Of 31,126 participants, 4,520 met the inclusion criteria (mean age 61.2 ± 13.5 years; 48.8% male), and 441 (9.7%) had ABI < 0.9. XGBoost outperformed other models, achieving an AUROC of 0.913 (95% CI, 0.891-0.936) and F1 score of 0.932. With SMOTE, its AUROC improved to 0.926 (95% CI, 0.889-0.936) and F1 score to 0.937. SHAP analysis identified vitamin C, saturated fatty acids, selenium, phosphorus, and protein intake as key predictors of PAD.
This is the first study to apply ML algorithms to examine nutrient intake and PAD in a general population. Vitamin C and phosphorus showed negative correlations with PAD, while saturated fatty acids, protein, and selenium exhibited positive associations.
外周动脉疾病(PAD)是动脉粥样硬化的常见表现,全球有超过2亿人受其影响。由于人口老龄化,PAD的发病率正在上升。常见的危险因素包括吸烟、糖尿病和高脂血症,但其确切发病机制仍不清楚。营养摄入与PAD的发生和发展有关,尽管相关研究仍然有限。一些研究表明,某些营养元素可能影响PAD的发展。本研究旨在使用机器学习技术探索营养与PAD之间的关系。与传统统计方法不同,机器学习可以有效地捕捉复杂的非线性关系,从而对PAD危险因素进行更全面的分析。

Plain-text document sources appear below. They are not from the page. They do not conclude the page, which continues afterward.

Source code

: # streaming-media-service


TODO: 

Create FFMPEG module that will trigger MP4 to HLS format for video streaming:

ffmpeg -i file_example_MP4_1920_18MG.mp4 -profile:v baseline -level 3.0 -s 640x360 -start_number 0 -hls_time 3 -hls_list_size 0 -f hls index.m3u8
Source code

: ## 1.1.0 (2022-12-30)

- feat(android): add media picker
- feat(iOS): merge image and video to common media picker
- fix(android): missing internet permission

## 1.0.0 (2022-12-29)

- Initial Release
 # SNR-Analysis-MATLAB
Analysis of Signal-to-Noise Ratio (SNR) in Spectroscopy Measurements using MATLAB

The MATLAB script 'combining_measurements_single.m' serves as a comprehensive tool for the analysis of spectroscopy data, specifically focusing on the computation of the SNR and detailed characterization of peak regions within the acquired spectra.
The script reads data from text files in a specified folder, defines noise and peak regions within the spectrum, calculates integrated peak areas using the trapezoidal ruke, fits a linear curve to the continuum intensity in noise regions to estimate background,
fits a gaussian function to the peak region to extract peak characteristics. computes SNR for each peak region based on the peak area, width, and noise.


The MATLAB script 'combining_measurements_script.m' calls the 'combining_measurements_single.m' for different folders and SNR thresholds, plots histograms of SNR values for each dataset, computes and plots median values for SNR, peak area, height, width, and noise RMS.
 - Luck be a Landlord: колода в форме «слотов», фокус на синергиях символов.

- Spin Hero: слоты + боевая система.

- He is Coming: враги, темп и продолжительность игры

分析了来自国家健康与营养检查调查(NHANES 1999 - 2004)的数据,包括人口统计学、临床和饮食信息。通过使用计算机辅助饮食访谈系统(CADI)和自动多次通过法(AMPM)的24小时饮食回顾来评估营养摄入。PAD被定义为踝臂指数(ABI)<0.9。六个机器学习模型——极端梯度提升(XGBoost)、随机森林(RF)、朴素贝叶斯分类器(NB)、支持向量机(SVM)、逻辑回归(LR)和决策树(DT)——在70/30的训练 - 测试分割上进行训练,通过合成少数过采样技术(SMOTE)处理缺失数据和样本不平衡问题。使用受试者操作特征曲线下面积(AUROC)、准确性、敏感性、特异性、精确性、召回率和F1分数评估模型性能。使用Shapley加法解释(SHAP)分析来识别关键特征。此外,为了进一步提高模型的可解释性,我们应用SHAP分析来识别对PAD预测有重大影响的特征。这种方法使我们能够确定不同变量对模型输出的贡献,从而更深入地了解每个特征如何影响PAD结果的预测。
在31126名参与者中,4520名符合纳入标准(平均年龄61.2±13.5岁;48.8%为男性),441名(9.7%)ABI<0.9。XGBoost的表现优于其他模型,AUROC为0.913(95%CI,0.891 - 0.936),F1分数为0.932。使用SMOTE后,其AUROC提高到0.926(95%CI,0. eighty-eight nine - 0.936),F1分数提高到0.937。SHAP分析确定维生素C、饱和脂肪酸、硒、磷和蛋白质摄入是PAD的关键预测因素。
这是第一项应用机器学习算法研究普通人群营养摄入与PAD关系的研究。维生素C和磷与PAD呈负相关,而饱和脂肪酸、蛋白质和硒呈正相关。